Next, I would like to talk about amendment No. 93. Amendment No. 93 follows a recommendation of the President. It is not my recommendation, it is the President's recommendation. What this amendment would do is actually take money that has been directed for expired heritage area authorizations that were not any recommendations of the President--actually the President's recommendation was to cut this money in half--and we are going to do exactly that with this amendment. We are going to cut it by $8.1 million.
What heritage areas are, when we started them--the 12 heritage areas this is about are at least 16 years old. One of them is 25 years old. The whole idea behind heritage areas was to fund them with a grant program to get them started and then let them run on their own with State and local funds. They have become a dependency program.
The OMB and the President's budget said we ought to eliminate the dependency of these by trimming back the amount of money. Instead of becoming temporary programs directed toward self-sufficiency as originally intended, these national heritage areas have turned into permanent entities that continue to grow in number and funding amount--totally opposite the original authorization intent. In other words, they are parochial based.

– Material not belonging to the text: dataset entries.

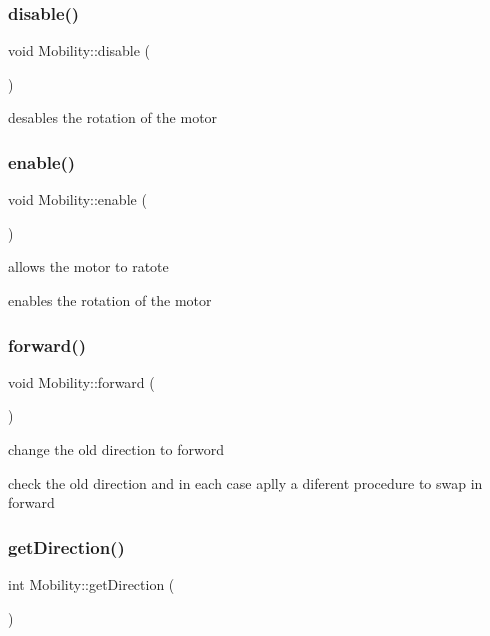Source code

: \subsubsection{\texorpdfstring{disable()}{disable()}}
{\footnotesize\ttfamily void Mobility\+::disable (\begin{DoxyParamCaption}{ }\end{DoxyParamCaption})}



desables the rotation of the motor 

\mbox{\label{class_mobility_a6bb0a09af7f98a5ea18d9752e277de26}} 
\subsubsection{\texorpdfstring{enable()}{enable()}}
{\footnotesize\ttfamily void Mobility\+::enable (\begin{DoxyParamCaption}{ }\end{DoxyParamCaption})}



allows the motor to ratote 

enables the rotation of the motor \mbox{\label{class_mobility_afc3f555847c7beaa9bdbef2217286406}} 
\subsubsection{\texorpdfstring{forward()}{forward()}}
{\footnotesize\ttfamily void Mobility\+::forward (\begin{DoxyParamCaption}{ }\end{DoxyParamCaption})}



change the old direction to forword 

check the old direction and in each case aplly a diferent procedure to swap in forward \mbox{\label{class_mobility_a88345203cab73996114673a780440048}} 
\subsubsection{\texorpdfstring{get\+Direction()}{getDirection()}}
{\footnotesize\ttfamily int Mobility\+::get\+Direction (\begin{DoxyParamCaption}{ }\end{DoxyParamCaption})}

As a matter of fact, one of them, the John Chaffee Blackstone River National Heritage, has existed for more than 25 years. They actually thought the funding might get cut, so they created another way to pay for it, just as the government had intended for them to do, and they raised the money for it this year. But we are going to fund them anyway in this appropriations package, this Omnibus appropriations package. It is not really a CR, it is an Omnibus appropriations. Of these, 12 have already received $112 million, more than half the total ever spent on national heritage areas.

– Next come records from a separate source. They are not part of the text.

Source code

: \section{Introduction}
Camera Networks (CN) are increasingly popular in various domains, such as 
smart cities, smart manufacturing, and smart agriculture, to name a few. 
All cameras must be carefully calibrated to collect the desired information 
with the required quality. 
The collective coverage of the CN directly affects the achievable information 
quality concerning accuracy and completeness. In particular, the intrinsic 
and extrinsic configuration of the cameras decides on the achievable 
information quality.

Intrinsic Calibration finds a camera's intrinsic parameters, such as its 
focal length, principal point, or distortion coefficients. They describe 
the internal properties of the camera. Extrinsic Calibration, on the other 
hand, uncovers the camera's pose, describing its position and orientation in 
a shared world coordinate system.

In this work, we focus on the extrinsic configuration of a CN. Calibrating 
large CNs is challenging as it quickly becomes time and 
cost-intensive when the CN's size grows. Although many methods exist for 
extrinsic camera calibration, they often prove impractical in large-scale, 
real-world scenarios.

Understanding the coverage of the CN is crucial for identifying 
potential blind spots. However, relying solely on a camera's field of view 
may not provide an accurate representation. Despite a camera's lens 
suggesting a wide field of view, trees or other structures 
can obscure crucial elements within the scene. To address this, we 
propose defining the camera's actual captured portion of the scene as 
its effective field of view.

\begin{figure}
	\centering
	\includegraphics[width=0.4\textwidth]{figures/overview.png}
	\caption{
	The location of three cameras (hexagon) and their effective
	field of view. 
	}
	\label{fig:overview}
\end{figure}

So they have been in existence at least 16 years. They should have become self-sufficient. They need to become self-sufficient, and we should not be spending the money. What will we do with the money that will amount to about $16 million? We will turn that money into opening the tours at the White House, opening Yellowstone National Park and the rest of the parks. In terms of the way that money is spent out, we will be able to take $6 million or $7 million of that money and the national parks will open on time.
Most of you haven't heard about this, but in Jackson Hole, WY, and Cody, WY, the citizens of that State are raising private money to plow the snow so Yellowstone National Park can open on time. I want you to see the contrast because it is important to their livelihood and their commerce. They are going to sacrifice personally to get that park open on time. At the same time we are going to send money to 12 national heritage areas that have been dependent on the Federal Government for 16 years.
Tell me what is wrong with that picture. We are going to create a dependency, and then we are going to indirectly tax the people of Wyoming--one of their great areas of commerce, a place where visitors come to Wyoming to see Yellowstone Park--and have them use their own post-tax money to pay for that. That cannot fit with the vision of America that almost everybody else in this country believes in. It doesn't fit.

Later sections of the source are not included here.